(Records for the task)

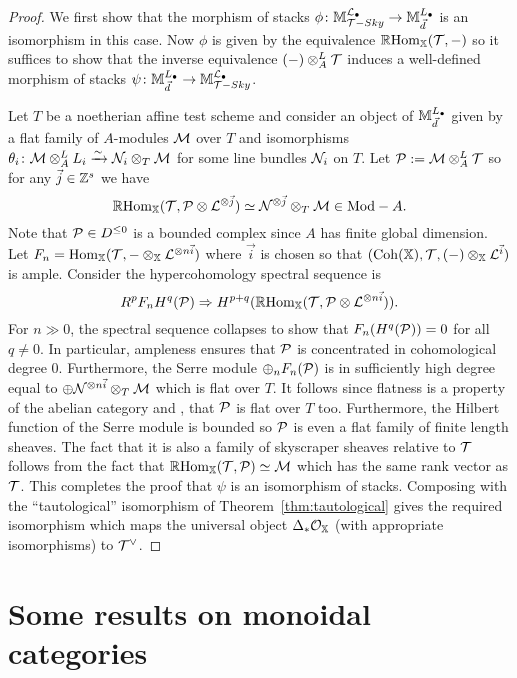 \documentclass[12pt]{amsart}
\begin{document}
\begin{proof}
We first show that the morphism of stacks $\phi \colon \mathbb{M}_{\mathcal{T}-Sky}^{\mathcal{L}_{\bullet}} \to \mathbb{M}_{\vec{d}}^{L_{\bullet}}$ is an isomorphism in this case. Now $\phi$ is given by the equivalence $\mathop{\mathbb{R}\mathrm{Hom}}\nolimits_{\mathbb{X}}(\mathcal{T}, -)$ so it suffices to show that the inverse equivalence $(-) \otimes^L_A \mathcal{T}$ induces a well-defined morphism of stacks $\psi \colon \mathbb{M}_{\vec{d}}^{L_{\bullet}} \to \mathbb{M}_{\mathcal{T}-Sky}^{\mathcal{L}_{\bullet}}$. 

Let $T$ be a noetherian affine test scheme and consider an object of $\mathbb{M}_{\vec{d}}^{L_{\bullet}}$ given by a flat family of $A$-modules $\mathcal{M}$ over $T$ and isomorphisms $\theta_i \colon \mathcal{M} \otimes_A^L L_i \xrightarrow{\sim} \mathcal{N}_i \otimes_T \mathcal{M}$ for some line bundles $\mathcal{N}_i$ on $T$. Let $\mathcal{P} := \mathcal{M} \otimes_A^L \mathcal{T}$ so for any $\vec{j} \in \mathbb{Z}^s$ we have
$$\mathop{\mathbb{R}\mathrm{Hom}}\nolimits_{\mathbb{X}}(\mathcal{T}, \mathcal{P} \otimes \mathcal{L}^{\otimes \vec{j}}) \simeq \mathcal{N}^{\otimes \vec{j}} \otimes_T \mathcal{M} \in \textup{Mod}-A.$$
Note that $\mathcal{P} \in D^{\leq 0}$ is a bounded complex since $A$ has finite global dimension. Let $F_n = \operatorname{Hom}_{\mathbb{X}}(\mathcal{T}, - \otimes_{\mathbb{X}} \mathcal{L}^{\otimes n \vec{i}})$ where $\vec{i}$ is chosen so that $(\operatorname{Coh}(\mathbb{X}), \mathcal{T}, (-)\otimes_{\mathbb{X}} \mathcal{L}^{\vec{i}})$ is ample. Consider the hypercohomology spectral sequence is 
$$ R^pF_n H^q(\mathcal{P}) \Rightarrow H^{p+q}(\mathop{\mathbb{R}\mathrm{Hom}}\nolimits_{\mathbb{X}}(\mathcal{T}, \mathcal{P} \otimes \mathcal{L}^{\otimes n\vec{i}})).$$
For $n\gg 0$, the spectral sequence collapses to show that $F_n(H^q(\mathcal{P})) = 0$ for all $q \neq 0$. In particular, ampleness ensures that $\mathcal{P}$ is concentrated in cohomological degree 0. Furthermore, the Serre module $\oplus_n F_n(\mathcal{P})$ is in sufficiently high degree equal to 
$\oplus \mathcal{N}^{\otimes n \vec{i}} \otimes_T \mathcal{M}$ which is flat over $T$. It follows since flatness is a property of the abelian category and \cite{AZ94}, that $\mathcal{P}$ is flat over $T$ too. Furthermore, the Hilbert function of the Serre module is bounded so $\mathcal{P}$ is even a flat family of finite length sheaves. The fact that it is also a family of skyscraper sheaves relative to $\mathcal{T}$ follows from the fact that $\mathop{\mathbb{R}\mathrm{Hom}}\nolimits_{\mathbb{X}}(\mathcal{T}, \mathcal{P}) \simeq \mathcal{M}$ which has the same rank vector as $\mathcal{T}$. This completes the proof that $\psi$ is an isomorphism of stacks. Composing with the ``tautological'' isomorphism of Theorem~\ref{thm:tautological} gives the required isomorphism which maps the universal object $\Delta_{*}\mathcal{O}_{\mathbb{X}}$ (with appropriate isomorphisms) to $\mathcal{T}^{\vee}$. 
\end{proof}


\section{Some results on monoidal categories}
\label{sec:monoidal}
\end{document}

(End Records for the task)

Problem to solve » Look for the word "sequence". Copy out every line of the data that has it.

Written solution »
Note that $\mathcal{P} \in D^{\leq 0}$ is a bounded complex since $A$ has finite global dimension. Let $F_n = \operatorname{Hom}_{\mathbb{X}}(\mathcal{T}, - \otimes_{\mathbb{X}} \mathcal{L}^{\otimes n \vec{i}})$ where $\vec{i}$ is chosen so that $(\operatorname{Coh}(\mathbb{X}), \mathcal{T}, (-)\otimes_{\mathbb{X}} \mathcal{L}^{\vec{i}})$ is ample. Consider the hypercohomology spectral sequence is 
For $n\gg 0$, the spectral sequence collapses to show that $F_n(H^q(\mathcal{P})) = 0$ for all $q \neq 0$. In particular, ampleness ensures that $\mathcal{P}$ is concentrated in cohomological degree 0. Furthermore, the Serre module $\oplus_n F_n(\mathcal{P})$ is in sufficiently high degree equal to 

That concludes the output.